Ha davvero poca importanza, in questo caso almeno, che Matteo Renzi abbia imposto ai quattro di sottrarsi con un ordine perentorio, anzi, è del tutto plausibile, nella rappresentazione più gastrica delle viscere umane, che i nostri eroi abbiano interpretato i voleri del Capo senza neppure interpellarlo. È la sintesi massima del lustrastivali in purezza, quella di non dover chiedere più, per arrivare nel tempo a non chiedere mai. Sapere esattamente cosa il capo desidera, cosa gli passa per il cervello nei passaggi politici più intricati, in sostanza farsi solerti interpreti del Pensiero Unico, rischiando peraltro di superarlo (in questo caso a destra) di molte incollature. È un portargli un caffè sulla scrivania, con il rischio peraltro ch’egli ti possa eccepire: «Ma chi te lo ha chiesto?»
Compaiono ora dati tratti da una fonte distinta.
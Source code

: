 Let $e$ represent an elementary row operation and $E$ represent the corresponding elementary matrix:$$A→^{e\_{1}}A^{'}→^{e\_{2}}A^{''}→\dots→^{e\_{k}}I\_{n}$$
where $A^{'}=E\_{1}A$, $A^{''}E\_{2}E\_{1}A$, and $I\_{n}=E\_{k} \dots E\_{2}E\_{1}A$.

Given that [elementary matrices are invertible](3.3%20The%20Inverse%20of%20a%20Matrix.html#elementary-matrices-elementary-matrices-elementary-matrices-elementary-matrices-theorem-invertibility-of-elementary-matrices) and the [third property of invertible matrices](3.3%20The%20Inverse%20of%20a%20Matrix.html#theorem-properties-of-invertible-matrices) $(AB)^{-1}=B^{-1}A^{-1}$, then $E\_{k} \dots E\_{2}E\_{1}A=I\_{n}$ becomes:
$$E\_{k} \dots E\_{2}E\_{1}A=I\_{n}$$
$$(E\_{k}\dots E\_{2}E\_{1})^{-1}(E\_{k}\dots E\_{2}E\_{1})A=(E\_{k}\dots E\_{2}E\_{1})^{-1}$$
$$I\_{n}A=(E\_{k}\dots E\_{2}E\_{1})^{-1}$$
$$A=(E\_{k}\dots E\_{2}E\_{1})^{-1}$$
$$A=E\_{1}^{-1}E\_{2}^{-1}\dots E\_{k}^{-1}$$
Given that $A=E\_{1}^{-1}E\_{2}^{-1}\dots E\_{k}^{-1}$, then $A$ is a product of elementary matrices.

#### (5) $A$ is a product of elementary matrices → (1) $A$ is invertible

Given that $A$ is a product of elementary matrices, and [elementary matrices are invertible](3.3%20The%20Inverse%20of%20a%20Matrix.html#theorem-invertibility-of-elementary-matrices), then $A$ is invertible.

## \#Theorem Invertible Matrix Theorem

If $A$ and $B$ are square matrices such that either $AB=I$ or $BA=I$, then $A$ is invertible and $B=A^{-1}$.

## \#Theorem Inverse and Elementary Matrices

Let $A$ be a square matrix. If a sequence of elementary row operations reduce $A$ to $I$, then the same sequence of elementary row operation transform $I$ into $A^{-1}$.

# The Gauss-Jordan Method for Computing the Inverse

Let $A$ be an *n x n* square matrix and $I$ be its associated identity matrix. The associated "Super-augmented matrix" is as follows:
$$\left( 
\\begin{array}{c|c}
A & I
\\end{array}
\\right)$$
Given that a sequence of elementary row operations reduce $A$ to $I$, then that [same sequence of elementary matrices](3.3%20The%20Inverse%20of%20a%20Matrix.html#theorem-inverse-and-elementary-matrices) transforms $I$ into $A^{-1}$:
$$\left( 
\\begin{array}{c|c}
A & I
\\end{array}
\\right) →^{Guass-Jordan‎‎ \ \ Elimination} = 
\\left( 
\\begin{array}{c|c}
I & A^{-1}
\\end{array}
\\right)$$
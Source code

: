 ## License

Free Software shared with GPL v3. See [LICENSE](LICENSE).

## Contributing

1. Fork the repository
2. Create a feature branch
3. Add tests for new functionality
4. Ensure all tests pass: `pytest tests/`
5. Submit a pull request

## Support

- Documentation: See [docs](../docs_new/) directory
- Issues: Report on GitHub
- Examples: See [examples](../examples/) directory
Ecco, di questa sovrapposizione ideale tra voleri del leader e interpretazione autentica dei suoi scendiletto non poteva sorprendere che due protagonisti su quattro della storiaccia fossero la Meb e il Lotti, ai quali va riconosciuta certamente una primazia sul piano della fedeltà e della congiunzione ideale di intenti. Si dice che i ragazzi, nati con lui, moriranno con il medesimo, anche se i racconti di questi anni hanno portato alla luce anche una certa autonomia sanguinolenta della Meb, che richiamerebbe la rigenerazione della lucertola. Ma insomma, la storia dirà, e per il momento la vita è adesso. I veri soggetti da laboratorio, in realtà, sono Maurizio Martina e Graziano Del Rio, ai quali andava preventivamente riconosciuta – soprattutto al secondo – una certa autonomia di giudizio. Ci perdonerete se, per Mau Martina, richiameremo le origini, ma certo ci ha fatto una certa impressione vedere un bergheimer orgoglioso trasformarsi in un ufficialetto di complemento che esegue senza discutere gli ordini del Capo. Probabilmente, la scelta di accettare la vice segreteria del Pd ha posto il nostro ministro nella condizione di dover accettare una buona dose di compromessi (verso il basso), ma nulla si può perdonare all’uomo se tutto ciò rientra nella sua (anche legittima) ascesa verso il potere personale. Quindi, caro ragazzo: o ti mostri orgoglioso e autonomo per quanto puoi, o siamo legittimati a considerarti un lustrastivali del Capo. Caso eclatante, forse il più fragoroso, quello di Graziano Del Rio, che nel passato si era mostrato critico nei confronti del leader anche con una certa passione civile. Qui siamo all’insondabile: Del Rio abdica ai suoi obblighi/doveri di ministro per inaugurare una nuova, personalissima, rappresentazione della fedeltà. Ci chiediamo, gentile Del Rio: ma se domani uno dei suoi meravigliosi nove figli le chiedesse conto di questo gesto, lei come risponderebbe?

L’episodio dell’assenza di quattro ministri renziani al Consiglio dei ministri che doveva decidere su Visco, nasconde in realtà un doppio dramma di fondo. Il primo è istituzionale: essi decidono scientemente di negarsi allo Stato, verso cui, da ministri, hanno il dovere della disciplina. Niente avrebbe vietato, infatti, che in disaccordo su un punto centrale del governo come la nomina del Governatore, essi potessero presentare le loro dimissioni. Questo ne avrebbe fatto degli uomini di stato completi e responsabili.

Ma poi, per gli appassionati di sinistra, c’è il drammone vero. E cioè la capacità del Partito Democratico di discutere al suo interno. A ogni intervista, Matteo Renzi si vende la bubbola che dentro gli organismi si discute, si litiga, ci si manda a quel paese, persino in maniera sfibrante ed è per questo che il partito non decolla. Ci permettiamo di dubitare. Tutto questo appartiene a grandi partiti che non ci sono più. In questo Partito Democratico, il Capo ordina a quattro ministri di non presentarsi al Consiglio dei ministri, perché lui non gradisce. Siamo al giorno zero. Siamo al partito dei Lustrastivali in purezza.